I bought my first camera in 1980, shortly after the revolution, when I was around fourteen. I did not know what photography was yet — not really. I knew I liked pointing a camera at people, and I knew that people seemed to like what came back.
In 1988, I left Iran illegally — no passport, no papers, no certainty of what lay ahead. I crossed the border in the middle of the night, across a desert, on the back of a camel, guided by smugglers. On arrival in Quetta, Pakistan, I was granted refugee status by the UNHCR. I was twenty-two years old. For almost two years I lived among Afghan refugees in conditions I was completely unprepared for — poor hygiene, scarce food, and a kind of suspended time that belongs only to people waiting to find out where their life will go next. I observed naturally the moments of joy and sorrow around me, and documented them with photographs. The camera was one of the few things that felt like mine.
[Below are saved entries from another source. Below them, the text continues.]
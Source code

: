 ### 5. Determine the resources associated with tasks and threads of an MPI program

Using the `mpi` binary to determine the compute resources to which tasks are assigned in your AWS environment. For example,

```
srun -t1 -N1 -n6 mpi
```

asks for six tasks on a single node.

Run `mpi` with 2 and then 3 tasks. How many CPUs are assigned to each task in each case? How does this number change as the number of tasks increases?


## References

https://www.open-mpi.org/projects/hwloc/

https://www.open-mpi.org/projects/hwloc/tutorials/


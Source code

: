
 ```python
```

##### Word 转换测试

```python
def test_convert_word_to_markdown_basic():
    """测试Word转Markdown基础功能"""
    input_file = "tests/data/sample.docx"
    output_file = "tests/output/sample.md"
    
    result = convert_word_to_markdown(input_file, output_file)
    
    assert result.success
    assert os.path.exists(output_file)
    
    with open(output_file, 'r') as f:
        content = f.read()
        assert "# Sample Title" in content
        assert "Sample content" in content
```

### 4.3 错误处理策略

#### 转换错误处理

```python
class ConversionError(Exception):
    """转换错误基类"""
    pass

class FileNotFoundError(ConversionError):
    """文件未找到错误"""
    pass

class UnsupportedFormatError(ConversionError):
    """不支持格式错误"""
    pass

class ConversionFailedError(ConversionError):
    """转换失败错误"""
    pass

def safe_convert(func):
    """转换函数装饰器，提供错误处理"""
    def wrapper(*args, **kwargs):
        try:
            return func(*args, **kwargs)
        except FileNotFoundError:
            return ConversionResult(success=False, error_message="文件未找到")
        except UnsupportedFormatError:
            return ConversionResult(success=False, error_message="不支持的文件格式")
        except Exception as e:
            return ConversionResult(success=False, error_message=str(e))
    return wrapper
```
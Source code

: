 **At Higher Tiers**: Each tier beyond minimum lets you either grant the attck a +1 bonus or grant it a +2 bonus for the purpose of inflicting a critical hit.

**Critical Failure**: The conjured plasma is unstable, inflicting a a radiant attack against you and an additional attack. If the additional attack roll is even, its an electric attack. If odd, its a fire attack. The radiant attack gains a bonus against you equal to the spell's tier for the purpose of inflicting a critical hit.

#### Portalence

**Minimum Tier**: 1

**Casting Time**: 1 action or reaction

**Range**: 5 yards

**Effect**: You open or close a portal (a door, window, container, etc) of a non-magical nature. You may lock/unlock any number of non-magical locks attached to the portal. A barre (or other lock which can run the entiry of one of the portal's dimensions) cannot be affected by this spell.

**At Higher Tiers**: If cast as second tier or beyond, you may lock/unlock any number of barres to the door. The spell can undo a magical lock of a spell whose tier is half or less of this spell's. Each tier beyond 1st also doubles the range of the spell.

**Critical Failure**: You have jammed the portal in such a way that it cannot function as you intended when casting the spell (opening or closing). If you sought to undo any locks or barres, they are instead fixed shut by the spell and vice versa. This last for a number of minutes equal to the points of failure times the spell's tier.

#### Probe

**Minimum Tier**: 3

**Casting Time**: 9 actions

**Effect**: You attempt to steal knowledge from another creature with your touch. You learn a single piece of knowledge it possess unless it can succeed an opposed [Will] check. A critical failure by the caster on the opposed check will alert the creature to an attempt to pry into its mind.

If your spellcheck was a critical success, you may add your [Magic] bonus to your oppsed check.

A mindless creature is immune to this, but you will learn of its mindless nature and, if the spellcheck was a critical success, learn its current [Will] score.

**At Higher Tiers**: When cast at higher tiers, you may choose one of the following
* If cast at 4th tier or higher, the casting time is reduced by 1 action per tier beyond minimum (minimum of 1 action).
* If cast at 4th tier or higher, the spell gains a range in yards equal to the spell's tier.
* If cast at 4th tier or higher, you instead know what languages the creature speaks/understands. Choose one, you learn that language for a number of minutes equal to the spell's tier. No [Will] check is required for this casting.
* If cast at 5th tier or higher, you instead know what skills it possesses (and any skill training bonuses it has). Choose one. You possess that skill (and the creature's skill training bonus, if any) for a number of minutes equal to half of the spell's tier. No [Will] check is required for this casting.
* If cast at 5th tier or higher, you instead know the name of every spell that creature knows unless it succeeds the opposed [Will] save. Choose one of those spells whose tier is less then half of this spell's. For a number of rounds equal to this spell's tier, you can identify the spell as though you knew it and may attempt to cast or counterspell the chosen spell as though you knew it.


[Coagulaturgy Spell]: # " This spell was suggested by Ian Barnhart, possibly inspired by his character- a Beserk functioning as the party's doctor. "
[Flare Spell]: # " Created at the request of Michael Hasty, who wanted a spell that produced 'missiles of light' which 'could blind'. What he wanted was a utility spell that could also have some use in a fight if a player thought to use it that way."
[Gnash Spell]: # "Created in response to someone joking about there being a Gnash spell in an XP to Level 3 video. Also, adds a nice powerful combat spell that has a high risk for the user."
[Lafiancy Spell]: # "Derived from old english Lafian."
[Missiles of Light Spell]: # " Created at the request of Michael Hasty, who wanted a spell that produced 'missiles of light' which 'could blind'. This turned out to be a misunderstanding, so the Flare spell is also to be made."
I arrived in Denmark in February 1990 — again without proper papers, again without certainty. I was arrested on arrival while my real identity was verified, then sent to Sandholm refugee camp to wait for my asylum case to be processed. One evening at Sandholm I witnessed a serious injustice against a group of African refugees. I did not look away. What followed were threats against me from another group, and a transfer south — to Nakkebølle on the island of Funen, a quiet place far from everything I had known. I stayed there for almost a month and a half. In May 1990, my asylum case was approved. I received my residence permit and moved to Odense.
I was alone. No family waiting, no friends, no Danish, no English, no map for how any of this worked. I was young and I had been through more than most people twice my age. I kept pushing through — learning what a traumatised young man could learn, absorbing as much of this new country as I was able to. And I kept the camera close.
Already in the 1990s, something was shifting in how I saw. I began paying more attention to my surroundings — not just the people in front of me, but the street, the light, the landscape. I did not have the vocabulary for it yet. I just noticed more.
It was not until 2016 that I enrolled in a two-year weekend photography course and the technical mystery finally began to lift. For the first time I understood not just what I was doing, but why. The more control I gained over the camera, the more I enjoyed documenting my observations. The work became intentional. The decades of instinct found a language.
What came out the other side is what you see here.